Work required
With both ends included, transcribe exactly the records below from their first line to the line that contains "This can reduce waste per unit.".

Dataset
------------------------------------------------------------

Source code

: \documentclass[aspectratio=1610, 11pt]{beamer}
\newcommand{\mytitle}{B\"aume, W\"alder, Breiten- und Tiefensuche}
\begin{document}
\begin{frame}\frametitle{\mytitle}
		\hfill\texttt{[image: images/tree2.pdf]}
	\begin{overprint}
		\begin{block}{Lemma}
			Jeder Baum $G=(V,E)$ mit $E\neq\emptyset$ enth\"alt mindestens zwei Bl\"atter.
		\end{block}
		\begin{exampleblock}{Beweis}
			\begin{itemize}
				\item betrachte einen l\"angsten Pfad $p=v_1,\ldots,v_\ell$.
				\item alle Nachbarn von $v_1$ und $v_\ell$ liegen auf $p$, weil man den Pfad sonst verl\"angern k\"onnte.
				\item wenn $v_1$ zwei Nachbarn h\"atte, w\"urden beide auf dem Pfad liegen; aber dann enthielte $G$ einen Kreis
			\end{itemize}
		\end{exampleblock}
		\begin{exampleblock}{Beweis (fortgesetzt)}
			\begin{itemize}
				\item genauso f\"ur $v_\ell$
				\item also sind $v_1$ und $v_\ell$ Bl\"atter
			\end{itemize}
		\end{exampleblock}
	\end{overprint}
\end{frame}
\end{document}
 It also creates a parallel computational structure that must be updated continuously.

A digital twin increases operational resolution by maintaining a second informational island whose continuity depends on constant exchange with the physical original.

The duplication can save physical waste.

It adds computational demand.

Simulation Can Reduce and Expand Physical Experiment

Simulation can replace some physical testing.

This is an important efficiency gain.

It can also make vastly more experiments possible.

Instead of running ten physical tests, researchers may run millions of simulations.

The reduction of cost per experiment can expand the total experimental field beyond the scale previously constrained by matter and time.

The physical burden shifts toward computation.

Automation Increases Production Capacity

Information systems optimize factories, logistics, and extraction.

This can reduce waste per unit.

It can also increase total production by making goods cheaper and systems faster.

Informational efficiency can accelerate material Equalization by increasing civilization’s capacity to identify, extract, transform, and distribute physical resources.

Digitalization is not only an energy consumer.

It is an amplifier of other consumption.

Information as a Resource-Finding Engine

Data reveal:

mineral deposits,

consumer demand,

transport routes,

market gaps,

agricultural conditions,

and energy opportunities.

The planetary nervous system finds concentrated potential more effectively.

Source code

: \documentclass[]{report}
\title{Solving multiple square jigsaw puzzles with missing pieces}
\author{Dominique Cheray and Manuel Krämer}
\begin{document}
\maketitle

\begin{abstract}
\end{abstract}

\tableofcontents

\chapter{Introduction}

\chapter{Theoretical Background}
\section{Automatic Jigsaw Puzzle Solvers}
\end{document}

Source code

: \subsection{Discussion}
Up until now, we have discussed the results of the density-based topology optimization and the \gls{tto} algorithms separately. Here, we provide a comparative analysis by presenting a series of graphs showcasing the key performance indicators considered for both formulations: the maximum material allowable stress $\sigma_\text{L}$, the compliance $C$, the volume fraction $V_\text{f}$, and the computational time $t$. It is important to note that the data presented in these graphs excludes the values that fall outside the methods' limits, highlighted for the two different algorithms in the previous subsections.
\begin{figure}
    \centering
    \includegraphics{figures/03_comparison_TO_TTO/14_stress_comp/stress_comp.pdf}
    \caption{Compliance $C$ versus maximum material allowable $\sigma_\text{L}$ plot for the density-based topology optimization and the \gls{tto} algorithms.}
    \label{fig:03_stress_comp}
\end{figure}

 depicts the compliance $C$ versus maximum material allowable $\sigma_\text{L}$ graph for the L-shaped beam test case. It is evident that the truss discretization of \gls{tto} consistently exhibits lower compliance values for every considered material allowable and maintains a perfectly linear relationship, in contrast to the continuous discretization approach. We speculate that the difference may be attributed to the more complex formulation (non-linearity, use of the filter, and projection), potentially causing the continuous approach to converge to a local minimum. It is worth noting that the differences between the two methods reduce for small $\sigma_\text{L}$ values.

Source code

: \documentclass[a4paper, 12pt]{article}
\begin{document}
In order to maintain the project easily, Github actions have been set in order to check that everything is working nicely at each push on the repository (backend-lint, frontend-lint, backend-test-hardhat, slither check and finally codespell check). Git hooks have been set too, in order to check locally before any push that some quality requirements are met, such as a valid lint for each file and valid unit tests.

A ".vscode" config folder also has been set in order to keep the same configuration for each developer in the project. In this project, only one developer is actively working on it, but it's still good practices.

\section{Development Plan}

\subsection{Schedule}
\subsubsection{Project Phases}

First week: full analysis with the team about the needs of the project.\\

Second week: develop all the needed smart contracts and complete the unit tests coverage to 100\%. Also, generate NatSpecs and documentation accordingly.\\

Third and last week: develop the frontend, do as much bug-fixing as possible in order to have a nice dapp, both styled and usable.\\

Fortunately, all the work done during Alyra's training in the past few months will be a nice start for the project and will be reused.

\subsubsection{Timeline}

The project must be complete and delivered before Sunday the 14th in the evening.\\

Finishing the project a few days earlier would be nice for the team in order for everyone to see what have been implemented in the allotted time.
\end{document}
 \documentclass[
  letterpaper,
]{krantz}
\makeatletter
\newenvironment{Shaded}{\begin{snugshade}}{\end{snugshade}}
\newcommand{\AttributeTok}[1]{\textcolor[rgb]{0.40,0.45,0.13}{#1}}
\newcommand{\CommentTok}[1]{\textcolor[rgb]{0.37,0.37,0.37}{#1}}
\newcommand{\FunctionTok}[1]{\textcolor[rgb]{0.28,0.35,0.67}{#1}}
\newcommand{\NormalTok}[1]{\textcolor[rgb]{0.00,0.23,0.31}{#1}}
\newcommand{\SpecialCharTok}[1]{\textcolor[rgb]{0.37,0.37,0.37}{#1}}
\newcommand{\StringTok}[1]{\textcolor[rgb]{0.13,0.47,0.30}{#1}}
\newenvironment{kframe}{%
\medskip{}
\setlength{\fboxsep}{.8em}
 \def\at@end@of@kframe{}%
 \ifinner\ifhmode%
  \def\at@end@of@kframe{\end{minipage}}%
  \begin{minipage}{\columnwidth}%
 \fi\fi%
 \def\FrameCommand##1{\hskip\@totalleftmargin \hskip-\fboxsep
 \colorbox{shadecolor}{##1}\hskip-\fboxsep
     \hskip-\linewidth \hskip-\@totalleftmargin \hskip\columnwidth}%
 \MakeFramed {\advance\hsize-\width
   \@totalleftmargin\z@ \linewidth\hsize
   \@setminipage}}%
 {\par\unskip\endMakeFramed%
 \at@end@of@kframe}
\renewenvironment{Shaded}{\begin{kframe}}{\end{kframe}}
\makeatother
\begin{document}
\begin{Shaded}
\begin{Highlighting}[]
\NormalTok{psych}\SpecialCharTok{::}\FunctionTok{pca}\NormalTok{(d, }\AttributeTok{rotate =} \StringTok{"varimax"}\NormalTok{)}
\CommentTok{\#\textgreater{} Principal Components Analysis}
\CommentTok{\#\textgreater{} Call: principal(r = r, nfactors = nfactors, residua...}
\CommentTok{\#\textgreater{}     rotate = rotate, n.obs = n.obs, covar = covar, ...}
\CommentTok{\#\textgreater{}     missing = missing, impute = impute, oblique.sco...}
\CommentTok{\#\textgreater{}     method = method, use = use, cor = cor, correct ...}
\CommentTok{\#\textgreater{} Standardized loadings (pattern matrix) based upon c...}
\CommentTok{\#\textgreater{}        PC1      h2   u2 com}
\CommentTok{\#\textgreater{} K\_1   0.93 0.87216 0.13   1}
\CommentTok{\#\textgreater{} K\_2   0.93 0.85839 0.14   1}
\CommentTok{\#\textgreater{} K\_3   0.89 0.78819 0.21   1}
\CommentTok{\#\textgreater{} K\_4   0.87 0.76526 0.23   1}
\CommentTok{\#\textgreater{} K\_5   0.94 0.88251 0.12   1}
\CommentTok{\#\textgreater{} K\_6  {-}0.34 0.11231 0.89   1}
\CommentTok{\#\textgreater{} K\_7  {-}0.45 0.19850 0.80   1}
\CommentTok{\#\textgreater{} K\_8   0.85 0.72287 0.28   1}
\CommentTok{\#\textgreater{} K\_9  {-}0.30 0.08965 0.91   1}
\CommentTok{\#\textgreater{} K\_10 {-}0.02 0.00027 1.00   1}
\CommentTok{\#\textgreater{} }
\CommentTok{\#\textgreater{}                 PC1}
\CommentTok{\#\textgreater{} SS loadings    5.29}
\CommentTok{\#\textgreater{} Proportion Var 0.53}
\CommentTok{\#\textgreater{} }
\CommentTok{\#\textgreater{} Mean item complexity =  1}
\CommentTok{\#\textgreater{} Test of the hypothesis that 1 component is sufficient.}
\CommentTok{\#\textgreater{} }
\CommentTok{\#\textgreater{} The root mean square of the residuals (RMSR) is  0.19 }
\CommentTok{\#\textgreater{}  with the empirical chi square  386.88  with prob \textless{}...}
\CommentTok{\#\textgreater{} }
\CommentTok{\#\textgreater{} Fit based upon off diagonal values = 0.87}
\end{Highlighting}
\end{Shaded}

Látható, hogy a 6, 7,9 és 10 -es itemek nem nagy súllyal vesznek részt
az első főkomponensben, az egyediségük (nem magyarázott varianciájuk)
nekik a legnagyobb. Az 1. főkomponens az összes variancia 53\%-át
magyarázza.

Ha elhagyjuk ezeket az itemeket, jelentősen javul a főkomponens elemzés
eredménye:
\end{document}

------------------------------------------------------------

The completed task
Source code

: \documentclass[aspectratio=1610, 11pt]{beamer}
\newcommand{\mytitle}{B\"aume, W\"alder, Breiten- und Tiefensuche}
\begin{document}
\begin{frame}\frametitle{\mytitle}
		\hfill\texttt{[image: images/tree2.pdf]}
	\begin{overprint}
		\begin{block}{Lemma}
			Jeder Baum $G=(V,E)$ mit $E\neq\emptyset$ enth\"alt mindestens zwei Bl\"atter.
		\end{block}
		\begin{exampleblock}{Beweis}
			\begin{itemize}
				\item betrachte einen l\"angsten Pfad $p=v_1,\ldots,v_\ell$.
				\item alle Nachbarn von $v_1$ und $v_\ell$ liegen auf $p$, weil man den Pfad sonst verl\"angern k\"onnte.
				\item wenn $v_1$ zwei Nachbarn h\"atte, w\"urden beide auf dem Pfad liegen; aber dann enthielte $G$ einen Kreis
			\end{itemize}
		\end{exampleblock}
		\begin{exampleblock}{Beweis (fortgesetzt)}
			\begin{itemize}
				\item genauso f\"ur $v_\ell$
				\item also sind $v_1$ und $v_\ell$ Bl\"atter
			\end{itemize}
		\end{exampleblock}
	\end{overprint}
\end{frame}
\end{document}
 It also creates a parallel computational structure that must be updated continuously.

A digital twin increases operational resolution by maintaining a second informational island whose continuity depends on constant exchange with the physical original.

The duplication can save physical waste.

It adds computational demand.

Simulation Can Reduce and Expand Physical Experiment

Simulation can replace some physical testing.

This is an important efficiency gain.

It can also make vastly more experiments possible.

Instead of running ten physical tests, researchers may run millions of simulations.

The reduction of cost per experiment can expand the total experimental field beyond the scale previously constrained by matter and time.

The physical burden shifts toward computation.

Automation Increases Production Capacity

Information systems optimize factories, logistics, and extraction.

This can reduce waste per unit.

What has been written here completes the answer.